Al-Zaman [The Times of Baghdad] reports in Arabic that that Grand Ayatollah Ali Sistani, the spiritual leader of Iraq’s Shiites, was asked by Agence France Presse if he supported the return of members of the former Baath party to public life. He is said to have replied that this matter is governed by the Iraqi Constitution, which must be obeyed. (The constitution outlaws the Baath Party). The AFP question was prompted by statements made by Arab League Secretary-General Amr Moussa after his meeting with Sistani a couple of weeks ago. Moussa implied that Sistani favored national reconciliation with all Iraqis. Sistani in his reply appeared to repudiate Moussa’s report of their conversation and to underline his own commitment to continued debaathification.

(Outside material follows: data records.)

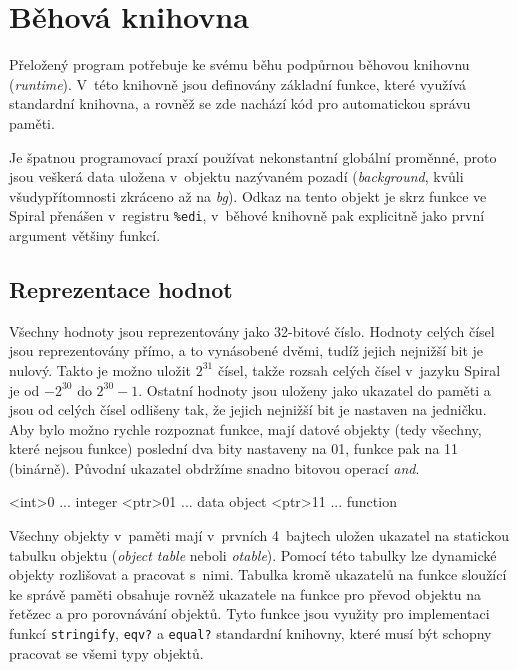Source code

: \chapter{Běhová knihovna}

Přeložený program potřebuje ke svému běhu podpůrnou běhovou knihovnu
(\emph{runtime}). V~této knihovně jsou definovány základní funkce, které využívá
standardní knihovna, a rovněž se zde nachází kód pro automatickou správu paměti.

Je špatnou programovací praxí používat nekonstantní globální proměnné, proto
jsou veškerá  data uložena v~objektu nazývaném pozadí
(\emph{background}, kvůli všudypřítomnosti zkráceno až na \emph{bg}). Odkaz na
tento objekt je skrz funkce ve Spiral přenášen v~registru \texttt{\%edi},
v~běhové knihovně pak explicitně jako první argument většiny funkcí.

\section{Reprezentace hodnot}

Všechny hodnoty jsou reprezentovány jako 32-bitové číslo. Hodnoty celých čísel
jsou reprezentovány přímo, a to vynásobené dvěmi, tudíž jejich nejnižší bit je
nulový. Takto je možno uložit $2^{31}$ čísel, takže rozsah celých čísel v~jazyku
Spiral je od $-2^{30}$ do $2^{30}-1$. Ostatní hodnoty jsou uloženy jako ukazatel
do paměti a jsou od celých čísel odlišeny tak, že jejich nejnižší bit je
nastaven na jedničku. Aby bylo možno rychle rozpoznat funkce, mají datové
objekty (tedy všechny, které nejsou funkce) poslední dva bity nastaveny na 01,
funkce pak na 11 (binárně). Původní ukazatel obdržíme snadno bitovou operací
\emph{and}.

\begin{ttcode}
   <int>0 ... integer
  <ptr>01 ... data object
  <ptr>11 ... function
\end{ttcode}

Všechny objekty v~paměti mají v~prvních 4~bajtech uložen ukazatel na statickou
tabulku objektu (\emph{object table} neboli \emph{otable}). Pomocí této tabulky
lze dynamické objekty rozlišovat a pracovat s~nimi. Tabulka kromě ukazatelů na
funkce sloužící ke správě paměti obsahuje rovněž ukazatele na funkce pro převod
objektu na řetězec a pro porovnávání objektů. Tyto funkce jsou využity pro
implementaci funkcí \texttt{stringify}, \texttt{eqv?} a \texttt{equal?}
standardní knihovny, které musí být schopny pracovat se všemi typy objektů.

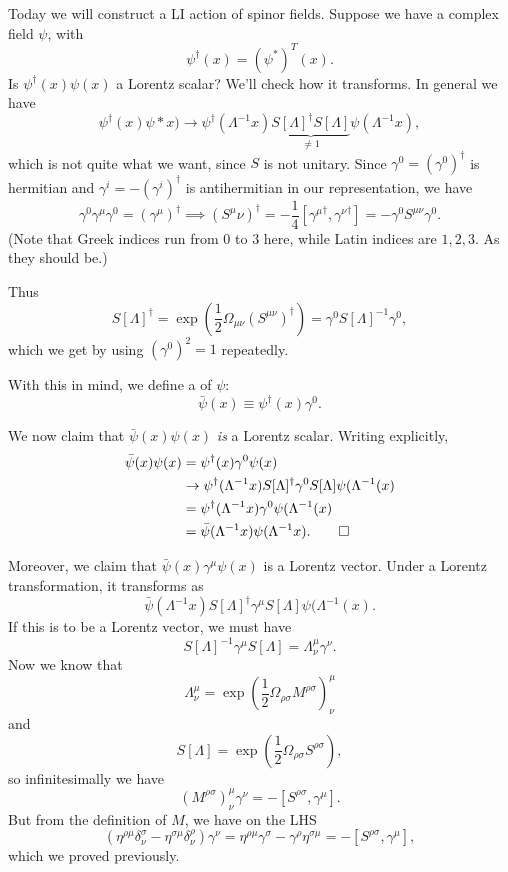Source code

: Today we will construct a LI action of spinor fields. Suppose we have a complex field $\psi$, with
$$\psi^\dagger(x)=(\psi^*)^T(x).$$
Is $\psi^\dagger(x) \psi(x)$ a Lorentz scalar? We'll check how it transforms. In general we have
$$\psi^\dagger(x)\psi*x) \to \psi^\dagger(\Lambda^{-1}x)\underbrace{S[\Lambda]^\dagger S[\Lambda]}_{\neq 1}\psi(\Lambda^{-1}x),$$
which is not quite what we want, since $S$ is not unitary. Since $\gamma^0=(\gamma^0)^\dagger$ is hermitian and $\gamma^i=-(\gamma^i)^\dagger$ is antihermitian in our representation, we have
$$\gamma^0 \gamma^\mu \gamma^0=(\gamma^\mu)^\dagger\implies (S^\mu\nu)^\dagger =-\frac{1}{4}[{\gamma^\mu}^\dagger,{\gamma^\nu}^\dagger]=-\gamma^0 S^{\mu\nu}\gamma^0.$$
(Note that Greek indices run from $0$ to $3$ here, while Latin indices are $1,2,3$. As they should be.)

Thus
$$S[\Lambda]^\dagger=\exp(\frac{1}{2} \Omega_{\mu\nu}(S^{\mu\nu})^\dagger)=\gamma^0 S[\Lambda]^{-1}\gamma^0,$$
which we get by using $(\gamma^0)^2=1$ repeatedly. 
\begin{defn}
With this in mind, we define a  of $\psi$:
$$\bar\psi(x)\equiv \psi^\dagger(x) \gamma^0.$$
\end{defn}
We now claim that $\bar \psi(x)\psi(x)$ \emph{is} a Lorentz scalar. Writing explicitly,
\begin{align*}
    \bar \psi(x)\psi(x) &= \psi^\dagger(x) \gamma^0 \psi(x)\\
    &\to \psi^\dagger(\Lambda^{-1}x)S[\Lambda]^\dagger \gamma^0 S[\Lambda]\psi(\Lambda^{-1}(x)\\
    &=\psi^\dagger(\Lambda^{-1}x) \gamma^0 \psi(\Lambda^{-1}(x)\\
    &= \bar \psi(\Lambda^{-1}x)\psi(\Lambda^{-1}x). \qed
\end{align*}

Moreover, we claim that $\bar\psi(x)\gamma^\mu \psi(x)$ is a Lorentz vector. Under a Lorentz transformation, it transforms as
$$\bar\psi(\Lambda^{-1}x)S[\Lambda]^\dagger \gamma^\mu S[\Lambda]\psi(\Lambda^{-1}(x).$$
If this is to be a Lorentz vector, we must have
$$S[\Lambda]^{-1} \gamma^\mu S[\Lambda]=\Lambda^\mu_\nu \gamma^\nu.$$
Now we know that
$$\Lambda^\mu_\nu = \exp\left(\frac{1}{2}\Omega_{\rho\sigma}M^{\rho\sigma}\right)^\mu_\nu$$
and
$$S[\Lambda]=\exp\left(\frac{1}{2}\Omega_{\rho\sigma}S^{\rho\sigma}\right),$$
so infinitesimally we have
$$(M^{\rho\sigma})^\mu_\nu \gamma^\nu = -[S^{\rho\sigma},\gamma^\mu].$$ But from the definition of $M$, we have on the LHS
$$(\eta^{\rho\mu}\delta^\sigma_\nu-\eta^{\sigma\mu}\delta^\rho_\nu)\gamma^\nu =\eta^{\rho\mu}\gamma^\sigma - \gamma^\rho \eta^{\sigma\mu}=-[S^{\rho\sigma},\gamma^\mu],$$
which we proved previously.


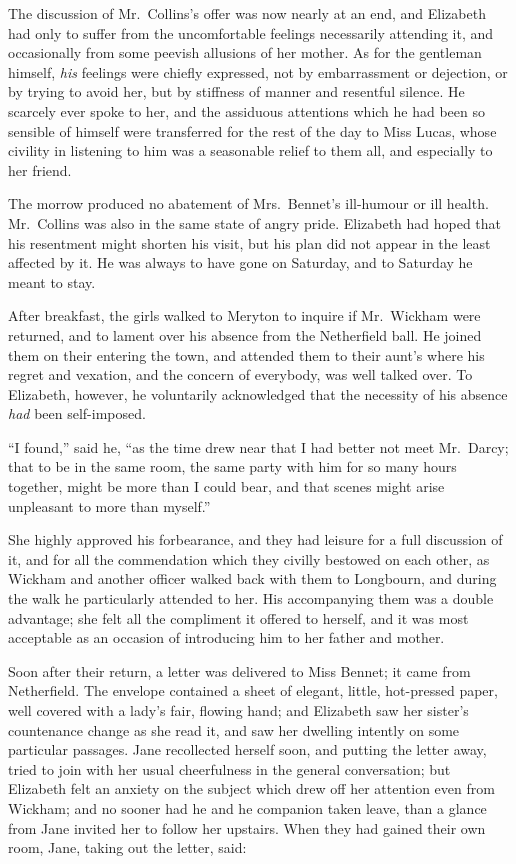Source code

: \documentclass[12pt,english]{book}
\begin{document}


The discussion of Mr.\ Collins's offer was now nearly at an end,
and Elizabeth had only to suffer from the uncomfortable feelings necessarily
attending it, and occasionally from some peevish allusions of her
mother. As for the gentleman himself, \textit{his} feelings were chiefly
expressed, not by embarrassment or dejection, or by trying to avoid
her, but by stiffness of manner and resentful silence. He scarcely
ever spoke to her, and the assiduous attentions which he had been
so sensible of himself were transferred for the rest of the day to
Miss Lucas, whose civility in listening to him was a seasonable relief
to them all, and especially to her friend.

The morrow produced no abatement of Mrs.\ Bennet's ill-humour or
ill health. Mr.\ Collins was also in the same state of angry pride.
Elizabeth had hoped that his resentment might shorten his visit, but
his plan did not appear in the least affected by it. He was always
to have gone on Saturday, and to Saturday he meant to stay.

After breakfast, the girls walked to Meryton to inquire if Mr.\ Wickham
were returned, and to lament over his absence from the Netherfield
ball. He joined them on their entering the town, and attended them
to their aunt's where his regret and vexation, and the concern of
everybody, was well talked over. To Elizabeth, however, he voluntarily
acknowledged that the necessity of his absence \textit{had} been self-imposed.

{}``I found,'' said he, {}``as the time drew near that I had better
not meet Mr.\ Darcy; that to be in the same room, the same party
with him for so many hours together, might be more than I could bear,
and that scenes might arise unpleasant to more than myself.''

She highly approved his forbearance, and they had leisure for a full
discussion of it, and for all the commendation which they civilly
bestowed on each other, as Wickham and another officer walked back
with them to Longbourn, and during the walk he particularly attended
to her. His accompanying them was a double advantage; she felt all
the compliment it offered to herself, and it was most acceptable as
an occasion of introducing him to her father and mother.

Soon after their return, a letter was delivered to Miss Bennet; it
came from Netherfield. The envelope contained a sheet of elegant,
little, hot-pressed paper, well covered with a lady's fair, flowing
hand; and Elizabeth saw her sister's countenance change as she read
it, and saw her dwelling intently on some particular passages. Jane
recollected herself soon, and putting the letter away, tried to join
with her usual cheerfulness in the general conversation; but Elizabeth
felt an anxiety on the subject which drew off her attention even from
Wickham; and no sooner had he and he companion taken leave, than a
glance from Jane invited her to follow her upstairs. When they had
gained their own room, Jane, taking out the letter, said:
\end{document}
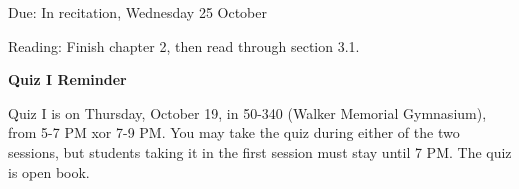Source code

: % 
% 
% 
% 
% 
% 




\def\resistor{$\wedge\wedge\wedge\wedge$}




\medskip

\begin{flushleft}
Due: In recitation, Wednesday 25 October

Reading: Finish chapter 2, then read through section 3.1.
\end{flushleft}

\mbox{}\hrulefill\mbox{}

\begin{center}
{\bf Quiz I Reminder}
\end{center}

Quiz I is on Thursday, October 19, in 50-340 (Walker Memorial Gymnasium), from
5-7 PM xor 7-9 PM.  You may take the quiz during either of the two sessions,
but students taking it in the first session must stay until 7 PM.  The quiz is
open book.

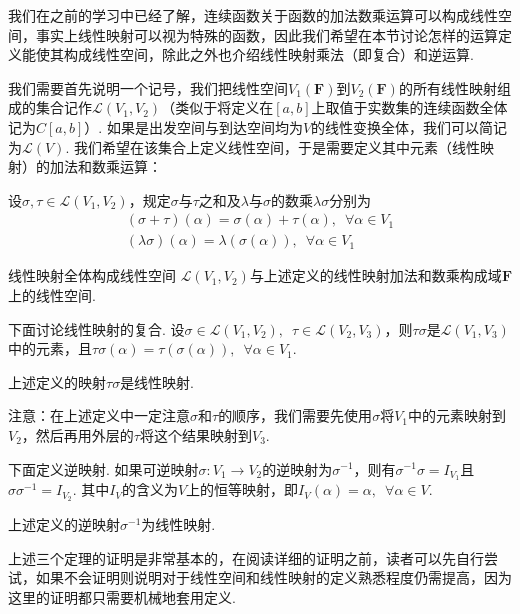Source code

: 我们在之前的学习中已经了解，连续函数关于函数的加法数乘运算可以构成线性空间，事实上线性映射可以视为特殊的函数，因此我们希望在本节讨论怎样的运算定义能使其构成线性空间，除此之外也介绍线性映射乘法（即复合）和逆运算.

我们需要首先说明一个记号，我们把线性空间$V_1(\mathbf{F})$到$V_2(\mathbf{F})$的所有线性映射组成的集合记作$\mathcal{L}(V_1,V_2)$（类似于将定义在$[a,b]$上取值于实数集的连续函数全体记为$C[a,b]$）. 如果是出发空间与到达空间均为$V$的线性变换全体，我们可以简记为$\mathcal{L}(V)$. 我们希望在该集合上定义线性空间，于是需要定义其中元素（线性映射）的加法和数乘运算：
\begin{definition}{}{}
    设$\sigma,\tau\in \mathcal{L}(V_1,V_2)$，规定$\sigma$与$\tau$之和及$\lambda$与$\sigma$的数乘$\lambda\sigma$分别为
    \begin{gather*}
        (\sigma+\tau)(\alpha)=\sigma(\alpha)+\tau(\alpha),\enspace\forall\alpha\in V_1 \\
        (\lambda\sigma)(\alpha)=\lambda(\sigma(\alpha)),\enspace\forall\alpha\in V_1
    \end{gather*}
\end{definition}

\begin{theorem}{}{线性映射全体构成线性空间}
    $\mathcal{L}(V_1,V_2)$与上述定义的线性映射加法和数乘构成域$\mathbf{F}$上的线性空间.
\end{theorem}

下面讨论线性映射的复合. 设$\sigma \in \mathcal{L}(V_1,V_2),\enspace\tau \in \mathcal{L}(V_2,V_3)$，则$\tau\sigma$是$\mathcal{L}(V_1,V_3)$中的元素，且$\tau\sigma(\alpha)=\tau(\sigma(\alpha)),\enspace\forall \alpha \in V_1$.
\begin{theorem}{}{}
    上述定义的映射$\tau\sigma$是线性映射.
\end{theorem}
注意：在上述定义中一定注意$\sigma$和$\tau$的顺序，我们需要先使用$\sigma$将$V_1$中的元素映射到$V_2$，然后再用外层的$\tau$将这个结果映射到$V_3$.

下面定义逆映射. 如果可逆映射$\sigma:V_1 \to V_2$的逆映射为$\sigma^{-1}$，则有$\sigma^{-1}\sigma=I_{V_1}$且$\sigma\sigma^{-1}=I_{V_2}$. 其中$I_{V}$的含义为$V$上的恒等映射，即$I_V(\alpha)=\alpha,\enspace \forall \alpha \in V$.
\begin{theorem}{}{}
    上述定义的逆映射$\sigma^{-1}$为线性映射.
\end{theorem}

上述三个定理的证明是非常基本的，在阅读详细的证明之前，读者可以先自行尝试，如果不会证明则说明对于线性空间和线性映射的定义熟悉程度仍需提高，因为这里的证明都只需要机械地套用定义.

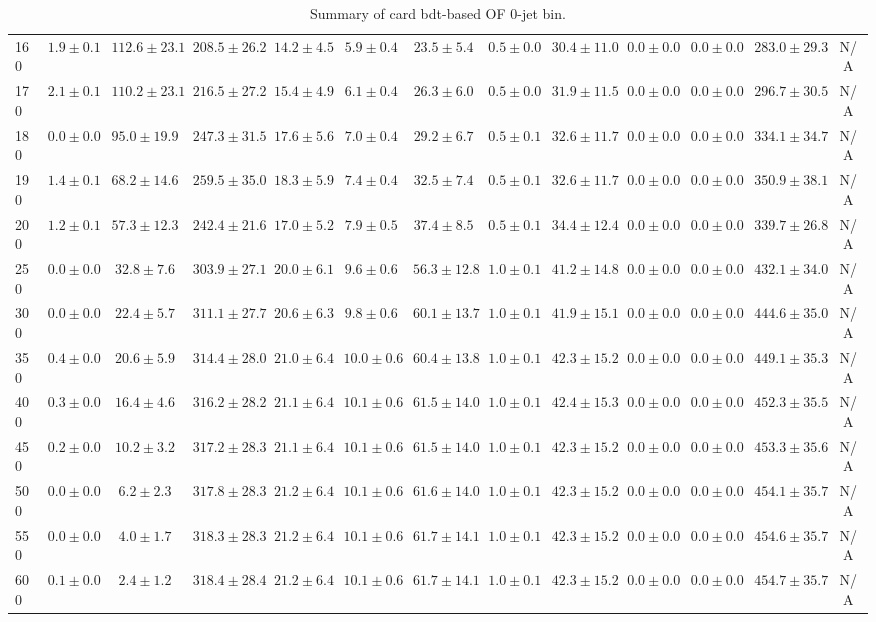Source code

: \begin{table}
{\begin{center}
\begin{tabular}{l | c c | c c c c c c c c  | c c}
160 & $1.9\pm0.1$ & $112.6\pm23.1$ & $208.5\pm26.2$ & $14.2\pm4.5$ & $5.9\pm0.4$ & $23.5\pm5.4$ & $0.5\pm0.0$ & $30.4\pm11.0$ & $0.0\pm0.0$ & $0.0\pm0.0$ & $283.0\pm29.3$ & N/A \\
170 & $2.1\pm0.1$ & $110.2\pm23.1$ & $216.5\pm27.2$ & $15.4\pm4.9$ & $6.1\pm0.4$ & $26.3\pm6.0$ & $0.5\pm0.0$ & $31.9\pm11.5$ & $0.0\pm0.0$ & $0.0\pm0.0$ & $296.7\pm30.5$ & N/A \\
180 & $0.0\pm0.0$ & $95.0\pm19.9$ & $247.3\pm31.5$ & $17.6\pm5.6$ & $7.0\pm0.4$ & $29.2\pm6.7$ & $0.5\pm0.1$ & $32.6\pm11.7$ & $0.0\pm0.0$ & $0.0\pm0.0$ & $334.1\pm34.7$ & N/A \\
190 & $1.4\pm0.1$ & $68.2\pm14.6$ & $259.5\pm35.0$ & $18.3\pm5.9$ & $7.4\pm0.4$ & $32.5\pm7.4$ & $0.5\pm0.1$ & $32.6\pm11.7$ & $0.0\pm0.0$ & $0.0\pm0.0$ & $350.9\pm38.1$ & N/A \\
200 & $1.2\pm0.1$ & $57.3\pm12.3$ & $242.4\pm21.6$ & $17.0\pm5.2$ & $7.9\pm0.5$ & $37.4\pm8.5$ & $0.5\pm0.1$ & $34.4\pm12.4$ & $0.0\pm0.0$ & $0.0\pm0.0$ & $339.7\pm26.8$ & N/A \\
250 & $0.0\pm0.0$ & $32.8\pm7.6$ & $303.9\pm27.1$ & $20.0\pm6.1$ & $9.6\pm0.6$ & $56.3\pm12.8$ & $1.0\pm0.1$ & $41.2\pm14.8$ & $0.0\pm0.0$ & $0.0\pm0.0$ & $432.1\pm34.0$ & N/A \\
300 & $0.0\pm0.0$ & $22.4\pm5.7$ & $311.1\pm27.7$ & $20.6\pm6.3$ & $9.8\pm0.6$ & $60.1\pm13.7$ & $1.0\pm0.1$ & $41.9\pm15.1$ & $0.0\pm0.0$ & $0.0\pm0.0$ & $444.6\pm35.0$ & N/A \\
350 & $0.4\pm0.0$ & $20.6\pm5.9$ & $314.4\pm28.0$ & $21.0\pm6.4$ & $10.0\pm0.6$ & $60.4\pm13.8$ & $1.0\pm0.1$ & $42.3\pm15.2$ & $0.0\pm0.0$ & $0.0\pm0.0$ & $449.1\pm35.3$ & N/A \\
400 & $0.3\pm0.0$ & $16.4\pm4.6$ & $316.2\pm28.2$ & $21.1\pm6.4$ & $10.1\pm0.6$ & $61.5\pm14.0$ & $1.0\pm0.1$ & $42.4\pm15.3$ & $0.0\pm0.0$ & $0.0\pm0.0$ & $452.3\pm35.5$ & N/A \\
450 & $0.2\pm0.0$ & $10.2\pm3.2$ & $317.2\pm28.3$ & $21.1\pm6.4$ & $10.1\pm0.6$ & $61.5\pm14.0$ & $1.0\pm0.1$ & $42.3\pm15.2$ & $0.0\pm0.0$ & $0.0\pm0.0$ & $453.3\pm35.6$ & N/A \\
500 & $0.0\pm0.0$ & $6.2\pm2.3$ & $317.8\pm28.3$ & $21.2\pm6.4$ & $10.1\pm0.6$ & $61.6\pm14.0$ & $1.0\pm0.1$ & $42.3\pm15.2$ & $0.0\pm0.0$ & $0.0\pm0.0$ & $454.1\pm35.7$ & N/A \\
550 & $0.0\pm0.0$ & $4.0\pm1.7$ & $318.3\pm28.3$ & $21.2\pm6.4$ & $10.1\pm0.6$ & $61.7\pm14.1$ & $1.0\pm0.1$ & $42.3\pm15.2$ & $0.0\pm0.0$ & $0.0\pm0.0$ & $454.6\pm35.7$ & N/A \\
600 & $0.1\pm0.0$ & $2.4\pm1.2$ & $318.4\pm28.4$ & $21.2\pm6.4$ & $10.1\pm0.6$ & $61.7\pm14.1$ & $1.0\pm0.1$ & $42.3\pm15.2$ & $0.0\pm0.0$ & $0.0\pm0.0$ & $454.7\pm35.7$ & N/A \\
\hline
\end{tabular}
\end{center}
}
\caption{Summary of card bdt-based OF 0-jet bin.}
\end{table}
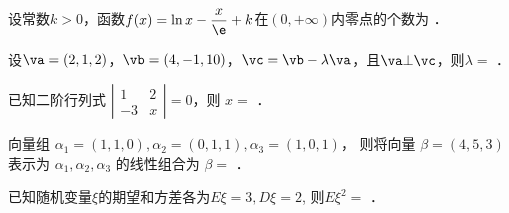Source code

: \documentclass{njustexam}
\begin{document}
\renewcommand{\course}{我是课程名}                          %
\renewcommand{\duration}{100}                                            %
\renewcommand{\credit}{3}                                                   %
\renewcommand{\syllabus}{12345678-9}                               %
\renewcommand{\fullmark}{100}                                            %
\renewcommand{\composer}{张三、李四、王五}            %
\renewcommand{\composedate}{2021年4月28日}                   %
\renewcommand{\validator}{赵六}                                        %
\renewcommand{\coursetype}{1}                                            %
\renewcommand{\exammethod}{1}                                         %
\renewcommand{\testpaper}{A}                                              %

\makehead %


\begin{problem}
设常数$k>0$，函数$f(x)=\ln x-\dfrac{x}{\e}+k$在$(0,+\infty)$内零点的个数为 ．
\end{problem}


\begin{problem}
设$\va=(2,1,2)$，$\vb=(4,-1,10)$，$\vc=\vb-\lambda\va$，且$\va\bot\vc$，则$\lambda=$ ．
\end{problem}


\begin{problem}
已知二阶行列式 $\left|\begin{array}{cc}
  1 & 2\\
  - 3 & x
\end{array}\right|=0$，则 $x=$ ．
\end{problem}


\begin{problem}
向量组 $\alpha_1=(1,1,0), \alpha_2=(0,1,1), \alpha_3=(1,0,1)$，
则将向量 $\beta=(4, 5, 3)$ 表示为 $\alpha_1, \alpha_2, \alpha_3$
的线性组合为 $\beta=$ ．
\end{problem}


\begin{problem}
已知随机变量$\xi$的期望和方差各为$E\xi=3, D\xi=2$, 则$E\xi^2=$ ．
\end{problem}
\end{document}
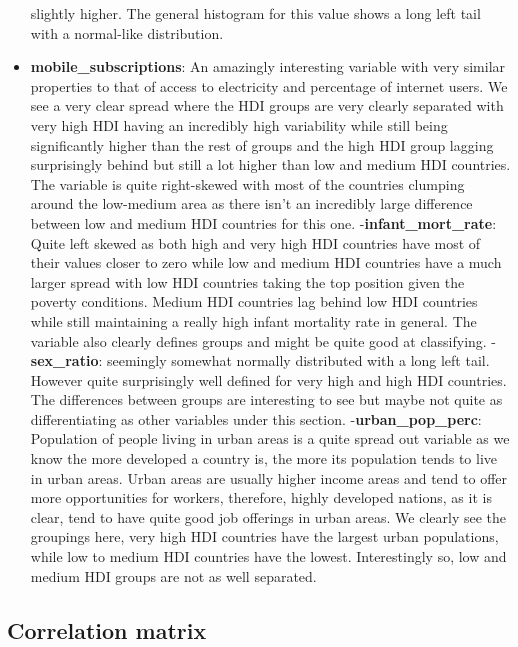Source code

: \documentclass[]{article}
\begin{document}
\begin{itemize}
  slightly higher. The general histogram for this value shows a long
  left tail with a normal-like distribution.
\item
  \textbf{mobile\_subscriptions}: An amazingly interesting variable with
  very similar properties to that of access to electricity and
  percentage of internet users. We see a very clear spread where the HDI
  groups are very clearly separated with very high HDI having an
  incredibly high variability while still being significantly higher
  than the rest of groups and the high HDI group lagging surprisingly
  behind but still a lot higher than low and medium HDI countries. The
  variable is quite right-skewed with most of the countries clumping
  around the low-medium area as there isn't an incredibly large
  difference between low and medium HDI countries for this one.
  -\textbf{infant\_mort\_rate}: Quite left skewed as both high and very
  high HDI countries have most of their values closer to zero while low
  and medium HDI countries have a much larger spread with low HDI
  countries taking the top position given the poverty conditions. Medium
  HDI countries lag behind low HDI countries while still maintaining a
  really high infant mortality rate in general. The variable also
  clearly defines groups and might be quite good at classifying.
  -\textbf{sex\_ratio}: seemingly somewhat normally distributed with a
  long left tail. However quite surprisingly well defined for very high
  and high HDI countries. The differences between groups are interesting
  to see but maybe not quite as differentiating as other variables under
  this section. -\textbf{urban\_pop\_perc}: Population of people living
  in urban areas is a quite spread out variable as we know the more
  developed a country is, the more its population tends to live in urban
  areas. Urban areas are usually higher income areas and tend to offer
  more opportunities for workers, therefore, highly developed nations,
  as it is clear, tend to have quite good job offerings in urban areas.
  We clearly see the groupings here, very high HDI countries have the
  largest urban populations, while low to medium HDI countries have the
  lowest. Interestingly so, low and medium HDI groups are not as well
  separated.
\end{itemize}

\hypertarget{correlation-matrix}{%
\subsection{Correlation matrix}\label{correlation-matrix}}
\end{document}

At the same time, the Islamic Mission Party (Da`wa) led by Prime Minister Nuri al-Maliki called for the criminalization of the Baath Party, on the grounds that it issued a law in 1980 making it a capital crime to belong to the Da’wa, and carried out numerous pogroms against Da’wa members. This call appears to envision going beyond firing Baathists and forbidding them to hold political office to actually prosecuting them for party membership. Since Sunnis were disproportionately present in the Baath Party (though there were plenty of Shiites in it, too), any such step would lay an especially heavy burden on the Sunni Arabs.
McClatchy reports political violence in Iraq on Monday:
Three people were killed and eight others were injured when a bicycle bomb in downtown Baquba around 10 a.m.
A policeman was injured by a roadside bomb that targeted a patrol of the Iraqi police in al Mualimeen neighborhood west Baquba around 11 a.m.
The police forces on Khanaqeen Street northeast of Baquba found the body of a civilians few hours after gunmen kidnapped him by insurgents from his house.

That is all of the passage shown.